The problem: Show every line in the entries below where the word "data" appears.

*** Extracted entries Section Begins ***

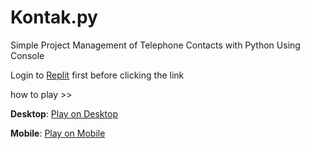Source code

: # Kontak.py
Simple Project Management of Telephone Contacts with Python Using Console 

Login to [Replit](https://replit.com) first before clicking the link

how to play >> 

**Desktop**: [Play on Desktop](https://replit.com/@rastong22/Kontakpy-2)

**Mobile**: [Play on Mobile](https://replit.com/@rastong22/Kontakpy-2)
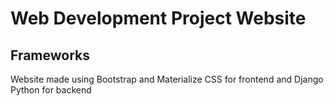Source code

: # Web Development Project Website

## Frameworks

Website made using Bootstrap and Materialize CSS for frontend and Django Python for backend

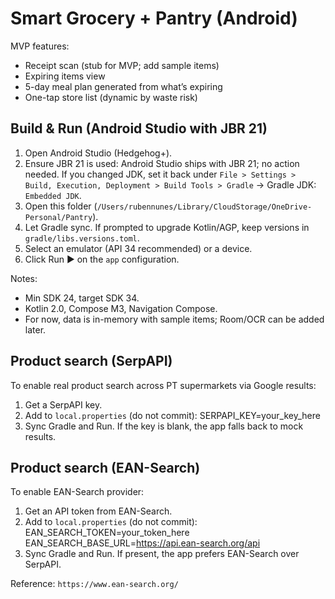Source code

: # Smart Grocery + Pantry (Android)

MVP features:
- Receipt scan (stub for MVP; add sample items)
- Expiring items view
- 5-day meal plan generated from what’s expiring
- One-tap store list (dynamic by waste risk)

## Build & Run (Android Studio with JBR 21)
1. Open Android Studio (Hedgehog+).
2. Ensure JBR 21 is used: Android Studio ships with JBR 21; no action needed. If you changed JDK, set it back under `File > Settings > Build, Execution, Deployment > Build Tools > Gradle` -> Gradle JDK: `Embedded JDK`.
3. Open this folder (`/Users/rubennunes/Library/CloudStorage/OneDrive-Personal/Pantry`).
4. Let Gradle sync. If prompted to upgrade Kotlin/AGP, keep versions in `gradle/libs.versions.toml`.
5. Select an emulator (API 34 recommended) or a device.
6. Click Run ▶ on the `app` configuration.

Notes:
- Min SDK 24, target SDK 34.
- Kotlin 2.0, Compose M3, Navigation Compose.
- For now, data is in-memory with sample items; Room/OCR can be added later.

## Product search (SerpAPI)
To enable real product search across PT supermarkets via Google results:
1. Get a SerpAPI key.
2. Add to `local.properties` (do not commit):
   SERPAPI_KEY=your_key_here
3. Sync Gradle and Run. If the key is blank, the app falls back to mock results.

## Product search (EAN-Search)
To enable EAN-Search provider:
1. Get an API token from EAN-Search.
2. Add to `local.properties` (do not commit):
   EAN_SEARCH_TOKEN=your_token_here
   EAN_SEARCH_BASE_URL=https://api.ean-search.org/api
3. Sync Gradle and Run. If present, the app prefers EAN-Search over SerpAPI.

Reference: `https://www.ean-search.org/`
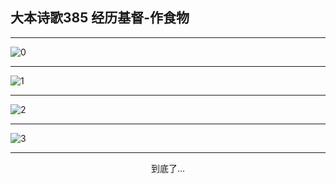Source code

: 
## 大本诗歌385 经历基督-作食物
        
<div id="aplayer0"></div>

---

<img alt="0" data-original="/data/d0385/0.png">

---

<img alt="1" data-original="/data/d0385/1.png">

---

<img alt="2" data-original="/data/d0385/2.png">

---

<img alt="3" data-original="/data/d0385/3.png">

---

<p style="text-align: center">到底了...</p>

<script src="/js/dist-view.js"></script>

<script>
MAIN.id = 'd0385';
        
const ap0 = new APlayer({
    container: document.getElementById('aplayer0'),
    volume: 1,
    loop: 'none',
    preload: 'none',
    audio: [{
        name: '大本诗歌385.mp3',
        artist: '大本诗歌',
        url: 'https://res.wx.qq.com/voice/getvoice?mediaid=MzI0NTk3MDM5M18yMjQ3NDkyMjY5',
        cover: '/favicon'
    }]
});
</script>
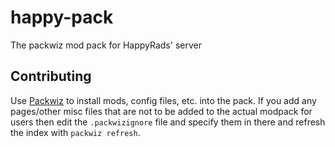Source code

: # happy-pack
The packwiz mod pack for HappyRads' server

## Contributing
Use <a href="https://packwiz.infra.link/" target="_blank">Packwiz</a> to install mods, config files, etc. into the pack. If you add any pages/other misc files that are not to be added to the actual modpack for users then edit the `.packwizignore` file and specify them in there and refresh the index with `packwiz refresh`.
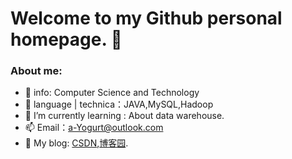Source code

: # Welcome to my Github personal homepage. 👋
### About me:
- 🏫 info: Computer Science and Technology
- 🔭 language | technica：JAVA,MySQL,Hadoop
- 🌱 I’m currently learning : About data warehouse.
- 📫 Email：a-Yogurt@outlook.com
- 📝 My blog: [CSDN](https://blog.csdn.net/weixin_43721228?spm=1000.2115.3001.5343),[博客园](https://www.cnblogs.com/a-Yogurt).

*** Extracted entries Section Ends ***

Reply:
- For now, data is in-memory with sample items; Room/OCR can be added later.
<img alt="0" data-original="/data/d0385/0.png">
<img alt="1" data-original="/data/d0385/1.png">
<img alt="2" data-original="/data/d0385/2.png">
<img alt="3" data-original="/data/d0385/3.png">
- 🌱 I’m currently learning : About data warehouse.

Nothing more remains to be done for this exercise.